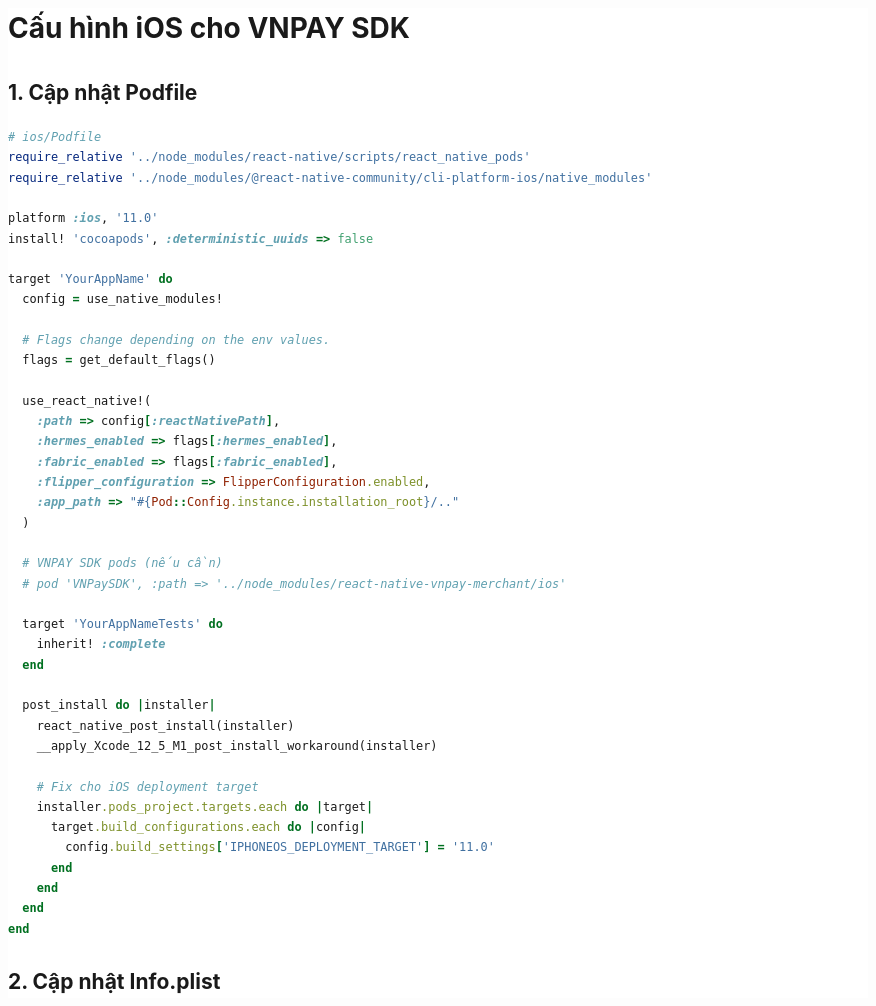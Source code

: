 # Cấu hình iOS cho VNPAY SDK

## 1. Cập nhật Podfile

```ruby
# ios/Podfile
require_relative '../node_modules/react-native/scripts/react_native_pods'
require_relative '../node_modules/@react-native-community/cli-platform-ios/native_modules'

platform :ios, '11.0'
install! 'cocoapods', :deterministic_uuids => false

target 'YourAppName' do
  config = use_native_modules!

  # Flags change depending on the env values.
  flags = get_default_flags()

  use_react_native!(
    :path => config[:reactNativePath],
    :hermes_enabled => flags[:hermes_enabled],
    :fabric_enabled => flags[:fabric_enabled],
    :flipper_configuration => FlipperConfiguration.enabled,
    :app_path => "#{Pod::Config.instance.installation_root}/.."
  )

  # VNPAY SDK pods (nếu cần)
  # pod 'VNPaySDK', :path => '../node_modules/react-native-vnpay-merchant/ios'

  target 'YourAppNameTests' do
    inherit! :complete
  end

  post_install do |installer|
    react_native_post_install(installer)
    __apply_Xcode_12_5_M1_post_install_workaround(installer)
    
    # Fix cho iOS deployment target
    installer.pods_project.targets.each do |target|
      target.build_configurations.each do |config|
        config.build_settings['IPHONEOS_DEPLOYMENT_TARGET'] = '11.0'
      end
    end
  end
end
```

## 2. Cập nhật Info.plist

· · · · · · ·

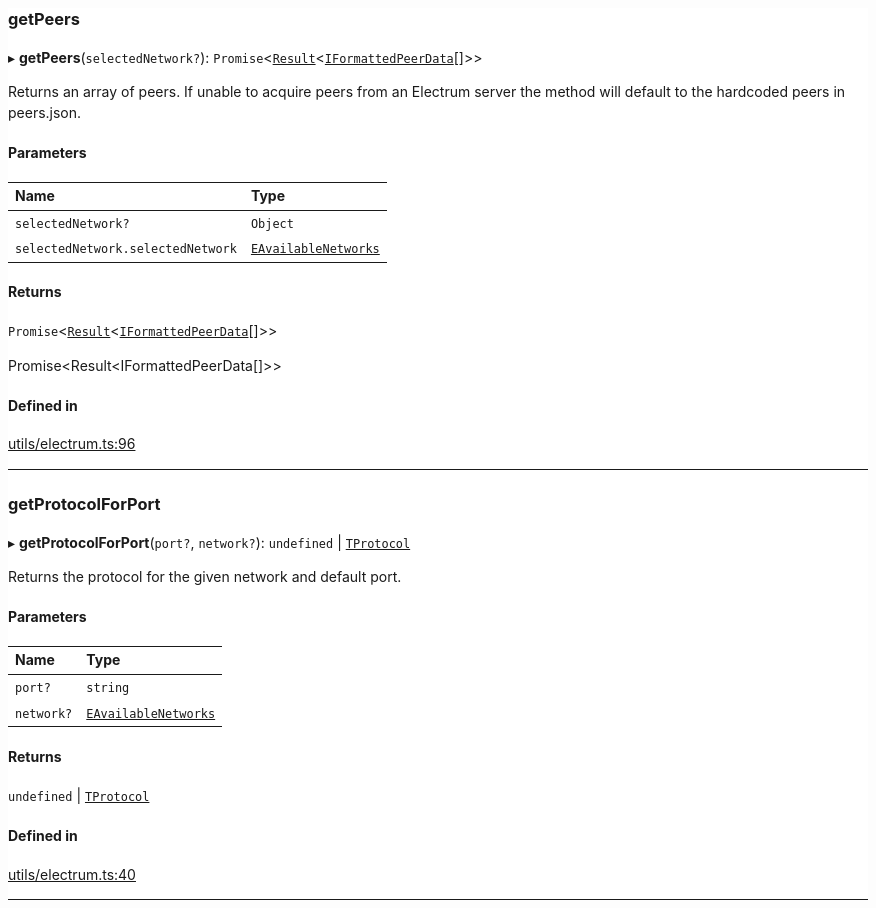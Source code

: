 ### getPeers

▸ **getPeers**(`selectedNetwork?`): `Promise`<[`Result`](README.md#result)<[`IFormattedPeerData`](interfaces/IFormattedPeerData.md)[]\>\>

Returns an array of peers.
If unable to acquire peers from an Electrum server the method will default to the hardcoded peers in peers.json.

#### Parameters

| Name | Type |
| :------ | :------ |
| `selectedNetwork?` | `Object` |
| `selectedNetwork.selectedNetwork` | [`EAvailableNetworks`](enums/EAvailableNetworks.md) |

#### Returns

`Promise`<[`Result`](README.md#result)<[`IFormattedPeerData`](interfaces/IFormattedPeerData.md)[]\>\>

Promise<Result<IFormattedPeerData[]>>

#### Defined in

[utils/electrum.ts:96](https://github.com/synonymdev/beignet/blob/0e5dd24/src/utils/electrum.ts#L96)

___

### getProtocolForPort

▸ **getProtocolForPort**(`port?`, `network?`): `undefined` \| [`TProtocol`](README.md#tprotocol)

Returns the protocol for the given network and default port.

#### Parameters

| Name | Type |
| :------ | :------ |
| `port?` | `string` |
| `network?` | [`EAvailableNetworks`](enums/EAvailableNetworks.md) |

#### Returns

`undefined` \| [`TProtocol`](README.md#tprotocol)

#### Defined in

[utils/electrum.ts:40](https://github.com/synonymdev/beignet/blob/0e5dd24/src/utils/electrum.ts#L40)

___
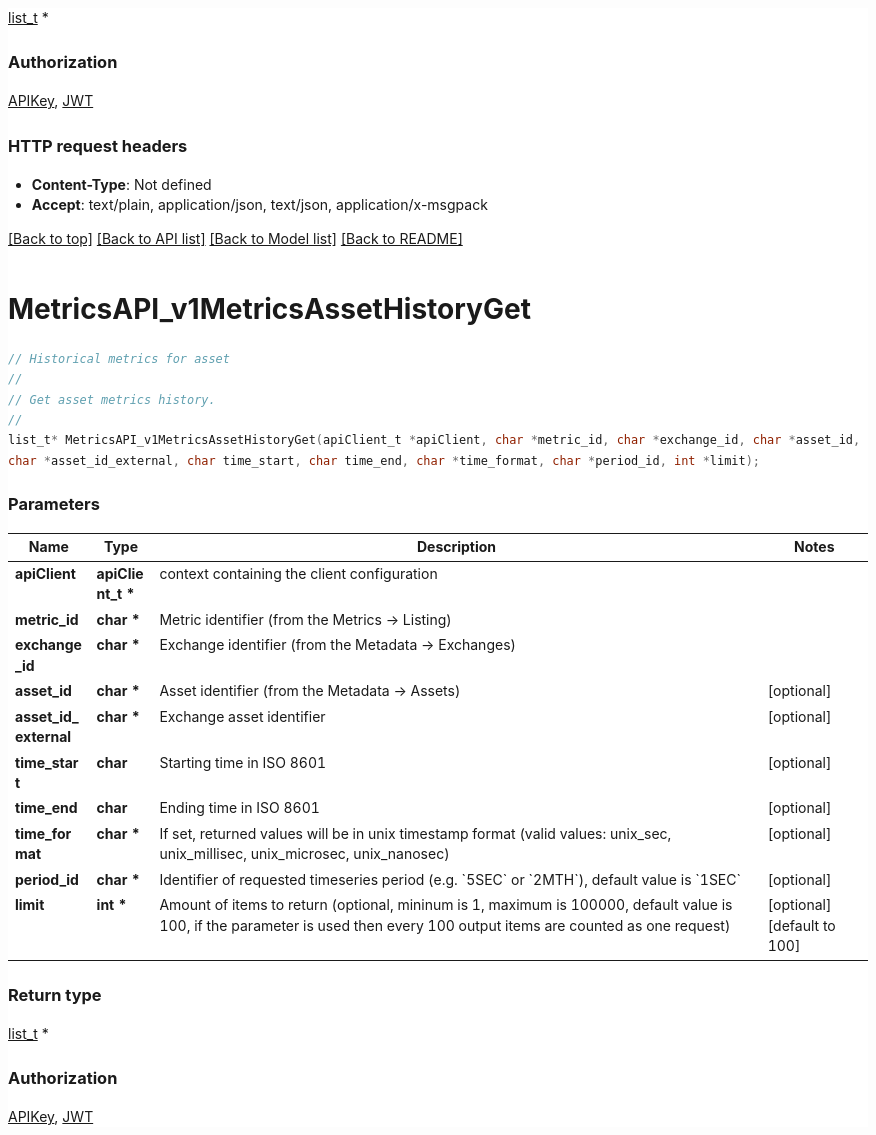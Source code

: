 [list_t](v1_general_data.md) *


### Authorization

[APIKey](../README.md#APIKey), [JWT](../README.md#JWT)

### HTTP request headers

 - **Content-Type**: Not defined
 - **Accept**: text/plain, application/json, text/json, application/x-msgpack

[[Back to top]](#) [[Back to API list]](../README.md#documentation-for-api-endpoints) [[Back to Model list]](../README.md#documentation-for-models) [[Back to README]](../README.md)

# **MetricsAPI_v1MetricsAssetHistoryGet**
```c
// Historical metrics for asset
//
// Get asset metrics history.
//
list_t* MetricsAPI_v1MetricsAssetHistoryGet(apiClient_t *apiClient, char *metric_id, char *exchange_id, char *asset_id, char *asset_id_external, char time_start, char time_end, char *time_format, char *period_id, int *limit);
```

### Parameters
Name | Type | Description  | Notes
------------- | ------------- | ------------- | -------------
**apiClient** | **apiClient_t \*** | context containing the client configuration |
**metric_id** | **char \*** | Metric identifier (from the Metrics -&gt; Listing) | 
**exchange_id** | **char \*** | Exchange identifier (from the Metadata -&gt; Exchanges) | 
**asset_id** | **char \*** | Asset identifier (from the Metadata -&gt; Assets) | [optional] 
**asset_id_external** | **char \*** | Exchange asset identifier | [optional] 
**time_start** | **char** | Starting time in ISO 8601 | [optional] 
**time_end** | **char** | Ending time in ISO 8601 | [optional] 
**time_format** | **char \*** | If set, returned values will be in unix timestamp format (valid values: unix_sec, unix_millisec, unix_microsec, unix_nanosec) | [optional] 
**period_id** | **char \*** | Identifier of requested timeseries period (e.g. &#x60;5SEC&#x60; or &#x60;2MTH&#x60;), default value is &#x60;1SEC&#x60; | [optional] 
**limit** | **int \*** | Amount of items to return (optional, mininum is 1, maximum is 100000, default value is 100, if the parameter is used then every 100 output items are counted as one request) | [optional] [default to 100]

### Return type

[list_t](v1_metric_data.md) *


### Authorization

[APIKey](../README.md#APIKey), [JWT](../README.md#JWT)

· · · · · · ·

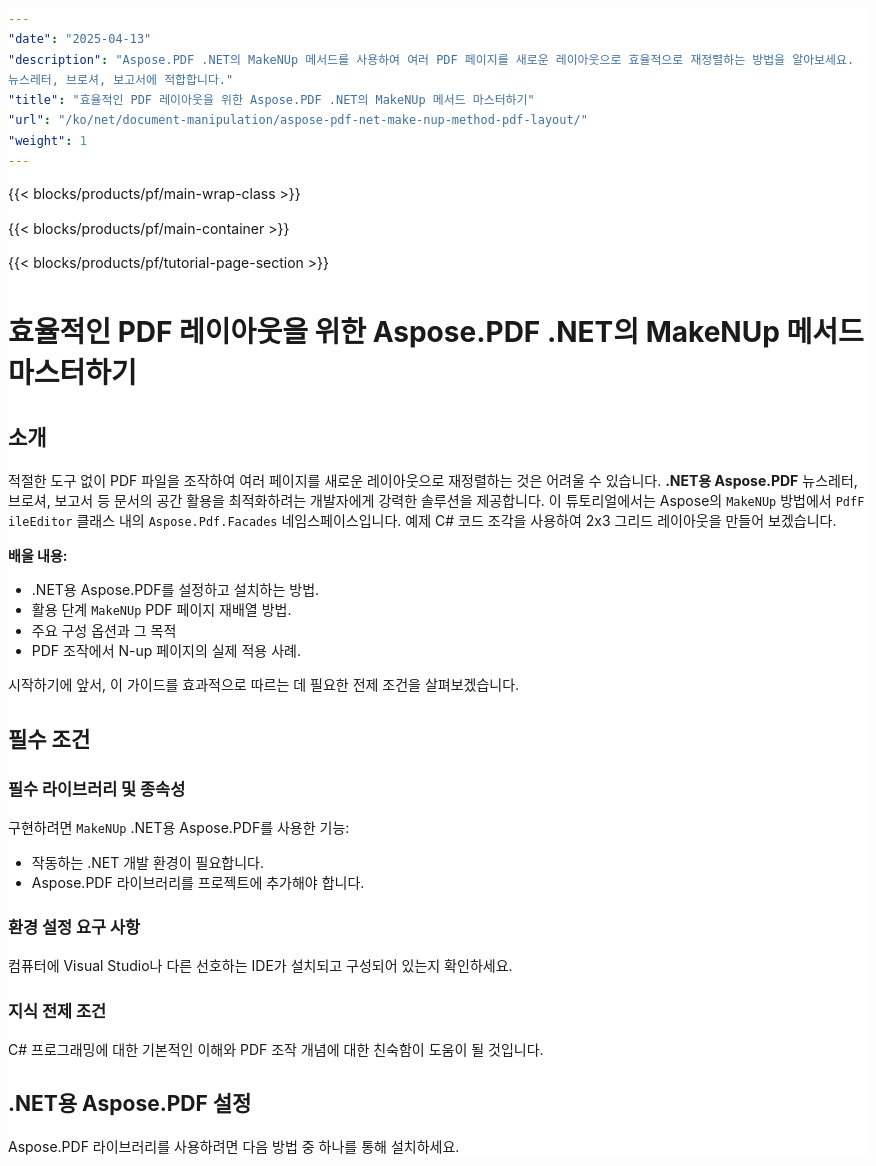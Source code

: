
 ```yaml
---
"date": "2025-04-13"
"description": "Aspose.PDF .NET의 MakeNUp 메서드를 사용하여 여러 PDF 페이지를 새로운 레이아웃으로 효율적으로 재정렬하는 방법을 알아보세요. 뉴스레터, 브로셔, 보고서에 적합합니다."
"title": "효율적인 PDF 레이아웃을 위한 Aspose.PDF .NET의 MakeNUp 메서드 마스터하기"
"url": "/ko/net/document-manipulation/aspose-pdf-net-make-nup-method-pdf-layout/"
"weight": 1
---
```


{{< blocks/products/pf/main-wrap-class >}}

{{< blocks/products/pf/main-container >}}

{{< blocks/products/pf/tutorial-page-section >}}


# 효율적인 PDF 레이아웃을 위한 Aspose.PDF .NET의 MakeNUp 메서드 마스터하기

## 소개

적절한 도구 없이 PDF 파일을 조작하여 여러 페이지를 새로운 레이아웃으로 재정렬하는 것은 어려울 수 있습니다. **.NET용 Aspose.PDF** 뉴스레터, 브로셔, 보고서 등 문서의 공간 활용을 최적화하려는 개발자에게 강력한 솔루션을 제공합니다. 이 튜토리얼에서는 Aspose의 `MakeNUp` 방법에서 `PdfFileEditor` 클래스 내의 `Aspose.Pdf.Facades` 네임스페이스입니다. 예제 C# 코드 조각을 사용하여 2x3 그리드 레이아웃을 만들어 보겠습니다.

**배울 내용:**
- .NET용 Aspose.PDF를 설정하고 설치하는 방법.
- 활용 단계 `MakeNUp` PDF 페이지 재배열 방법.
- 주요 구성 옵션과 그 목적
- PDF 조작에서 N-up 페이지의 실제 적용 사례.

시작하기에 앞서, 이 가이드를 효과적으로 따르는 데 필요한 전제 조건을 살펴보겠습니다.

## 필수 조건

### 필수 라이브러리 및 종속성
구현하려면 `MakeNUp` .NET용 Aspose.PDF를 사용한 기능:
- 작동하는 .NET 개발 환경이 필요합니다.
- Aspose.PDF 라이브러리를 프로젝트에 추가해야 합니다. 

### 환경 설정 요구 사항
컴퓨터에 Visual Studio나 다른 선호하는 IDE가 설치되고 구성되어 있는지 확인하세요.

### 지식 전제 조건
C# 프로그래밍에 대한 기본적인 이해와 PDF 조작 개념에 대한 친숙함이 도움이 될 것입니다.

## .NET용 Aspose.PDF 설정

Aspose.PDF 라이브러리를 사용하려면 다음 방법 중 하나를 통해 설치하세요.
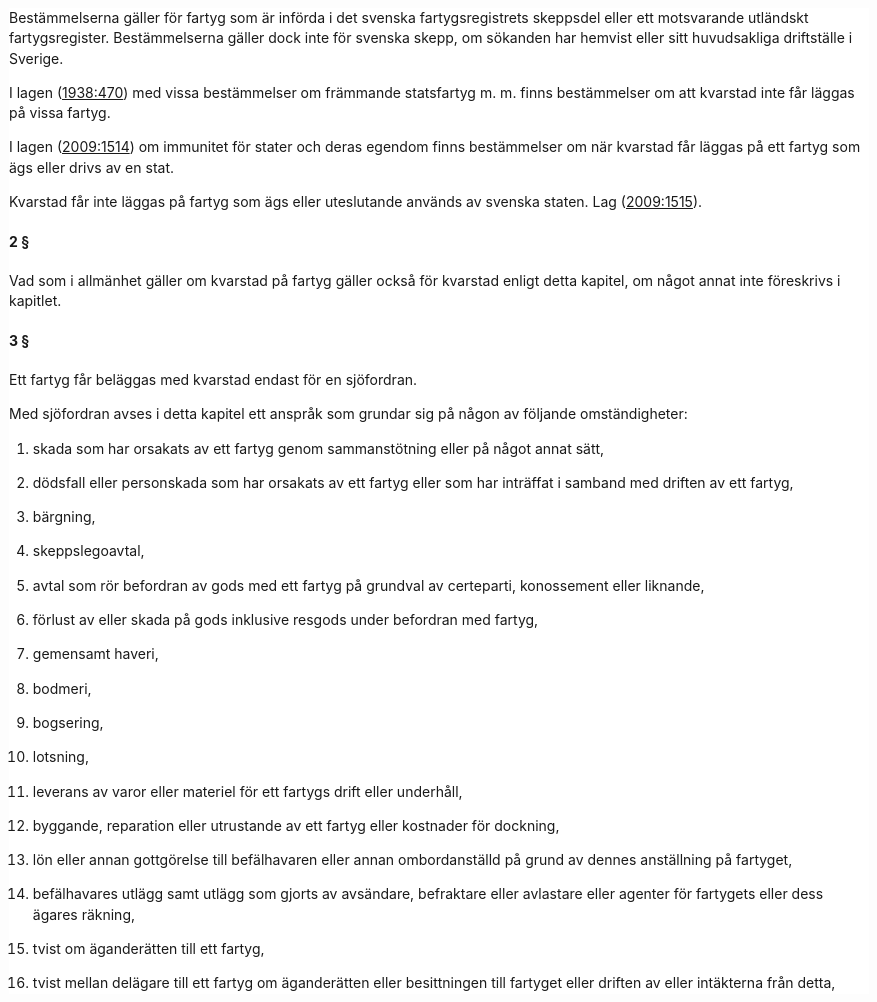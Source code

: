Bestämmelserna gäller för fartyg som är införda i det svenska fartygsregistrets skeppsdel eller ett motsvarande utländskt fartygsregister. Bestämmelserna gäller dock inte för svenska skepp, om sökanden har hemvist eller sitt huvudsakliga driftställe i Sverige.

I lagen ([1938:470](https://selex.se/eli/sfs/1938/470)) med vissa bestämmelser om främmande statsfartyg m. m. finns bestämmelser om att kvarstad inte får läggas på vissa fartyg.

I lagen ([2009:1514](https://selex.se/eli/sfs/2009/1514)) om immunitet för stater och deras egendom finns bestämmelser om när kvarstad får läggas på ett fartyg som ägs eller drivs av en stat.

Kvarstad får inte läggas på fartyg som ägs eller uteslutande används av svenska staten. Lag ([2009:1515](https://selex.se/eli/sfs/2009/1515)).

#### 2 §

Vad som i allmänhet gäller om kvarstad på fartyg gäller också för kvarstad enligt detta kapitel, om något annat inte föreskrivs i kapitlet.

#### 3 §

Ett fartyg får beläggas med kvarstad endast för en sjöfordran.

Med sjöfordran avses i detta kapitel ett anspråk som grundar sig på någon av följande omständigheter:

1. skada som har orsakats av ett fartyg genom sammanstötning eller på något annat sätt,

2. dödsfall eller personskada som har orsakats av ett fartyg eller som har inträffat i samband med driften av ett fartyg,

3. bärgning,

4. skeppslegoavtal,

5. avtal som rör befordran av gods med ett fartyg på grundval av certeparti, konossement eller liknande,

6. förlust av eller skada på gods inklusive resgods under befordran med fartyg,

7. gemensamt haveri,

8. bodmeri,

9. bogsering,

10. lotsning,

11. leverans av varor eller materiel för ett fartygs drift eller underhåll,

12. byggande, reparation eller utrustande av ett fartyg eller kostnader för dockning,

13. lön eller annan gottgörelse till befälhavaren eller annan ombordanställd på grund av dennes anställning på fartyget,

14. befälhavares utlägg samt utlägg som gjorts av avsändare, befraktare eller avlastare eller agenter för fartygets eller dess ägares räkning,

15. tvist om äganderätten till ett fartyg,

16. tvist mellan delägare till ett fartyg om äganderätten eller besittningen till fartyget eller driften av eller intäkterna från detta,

· · · · · · ·

_Action item_
Given the listing above, retype only the span of lines from the line with "C# 프로그래밍에 대한" up to and including the line with "12. byggande, reparation", exactly as it stands and without pictures.

_Exercise response_
C# 프로그래밍에 대한 기본적인 이해와 PDF 조작 개념에 대한 친숙함이 도움이 될 것입니다.

## .NET용 Aspose.PDF 설정

Aspose.PDF 라이브러리를 사용하려면 다음 방법 중 하나를 통해 설치하세요.
Source code

:Bestämmelserna gäller för fartyg som är införda i det svenska fartygsregistrets skeppsdel eller ett motsvarande utländskt fartygsregister. Bestämmelserna gäller dock inte för svenska skepp, om sökanden har hemvist eller sitt huvudsakliga driftställe i Sverige.

I lagen ([1938:470](https://selex.se/eli/sfs/1938/470)) med vissa bestämmelser om främmande statsfartyg m. m. finns bestämmelser om att kvarstad inte får läggas på vissa fartyg.

I lagen ([2009:1514](https://selex.se/eli/sfs/2009/1514)) om immunitet för stater och deras egendom finns bestämmelser om när kvarstad får läggas på ett fartyg som ägs eller drivs av en stat.

Kvarstad får inte läggas på fartyg som ägs eller uteslutande används av svenska staten. Lag ([2009:1515](https://selex.se/eli/sfs/2009/1515)).

#### 2 §

Vad som i allmänhet gäller om kvarstad på fartyg gäller också för kvarstad enligt detta kapitel, om något annat inte föreskrivs i kapitlet.

#### 3 §

Ett fartyg får beläggas med kvarstad endast för en sjöfordran.

Med sjöfordran avses i detta kapitel ett anspråk som grundar sig på någon av följande omständigheter:

1. skada som har orsakats av ett fartyg genom sammanstötning eller på något annat sätt,

2. dödsfall eller personskada som har orsakats av ett fartyg eller som har inträffat i samband med driften av ett fartyg,

3. bärgning,

4. skeppslegoavtal,

5. avtal som rör befordran av gods med ett fartyg på grundval av certeparti, konossement eller liknande,

6. förlust av eller skada på gods inklusive resgods under befordran med fartyg,

7. gemensamt haveri,

8. bodmeri,

9. bogsering,

10. lotsning,

11. leverans av varor eller materiel för ett fartygs drift eller underhåll,

12. byggande, reparation eller utrustande av ett fartyg eller kostnader för dockning,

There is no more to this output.